There’s no disputing, though, that Netflix is hiring,  has money for now, and is spending it. They’re aggressive about recruiting, especially in seeking out highly desirable candidates at many levels with track records of accomplishment. They’re known for their straight up approaches in hiring.

But is the company, befitting its high tech roots, too brash in its dealings with Hollywood talent?
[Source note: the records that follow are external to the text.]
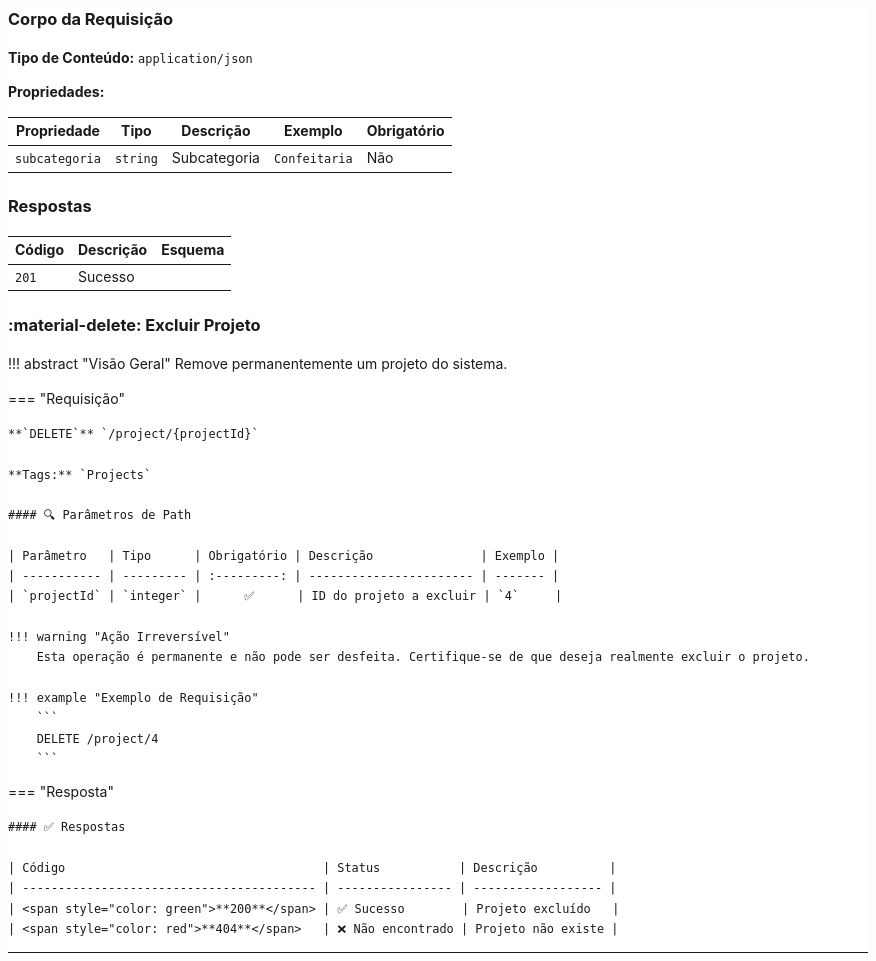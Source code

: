 ### Corpo da Requisição

**Tipo de Conteúdo:** `application/json`

**Propriedades:**

| Propriedade    | Tipo     | Descrição    | Exemplo       | Obrigatório |
| -------------- | -------- | ------------ | ------------- | ----------- |
| `subcategoria` | `string` | Subcategoria | `Confeitaria` | Não         |

### Respostas

| Código | Descrição | Esquema |
| ------ | --------- | ------- |
| `201`  | Sucesso   |         |

### :material-delete: Excluir Projeto

!!! abstract "Visão Geral"
Remove permanentemente um projeto do sistema.

=== "Requisição"

    **`DELETE`** `/project/{projectId}`

    **Tags:** `Projects`

    #### 🔍 Parâmetros de Path

    | Parâmetro   | Tipo      | Obrigatório | Descrição               | Exemplo |
    | ----------- | --------- | :---------: | ----------------------- | ------- |
    | `projectId` | `integer` |      ✅      | ID do projeto a excluir | `4`     |

    !!! warning "Ação Irreversível"
        Esta operação é permanente e não pode ser desfeita. Certifique-se de que deseja realmente excluir o projeto.

    !!! example "Exemplo de Requisição"
        ```
        DELETE /project/4
        ```

=== "Resposta"

    #### ✅ Respostas

    | Código                                    | Status           | Descrição          |
    | ----------------------------------------- | ---------------- | ------------------ |
    | <span style="color: green">**200**</span> | ✅ Sucesso        | Projeto excluído   |
    | <span style="color: red">**404**</span>   | ❌ Não encontrado | Projeto não existe |

---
When the company tried to yank two 20th Century Fox film executives away from their high-level posts, Fox sued Netflix for unlawful poaching and inducing their employees to break fixed-term (as opposed to “at will”) employment contracts with the media behemoth. Fox claims that Netflix has undertaken a “brazen campaign to unlawfully target, recruit, and poach valuable Fox executives by illegally inducing them to break their employment contracts with Fox to work at Netflix.” The company did not shrink from the legal, talent slug fest, counter-suing Fox. Netflix asserts the disputed execs’ studio contracts were void because they are unlawfully restrictive fixed-employment agreements that unfairly put employees in a “take it or leave it” position.

So now will Netflix disrupt Hollywood not only on the tech but also the talent side, including in legal shops? This may be a running industry show with more drama than Orange is the New Black or House of Cards.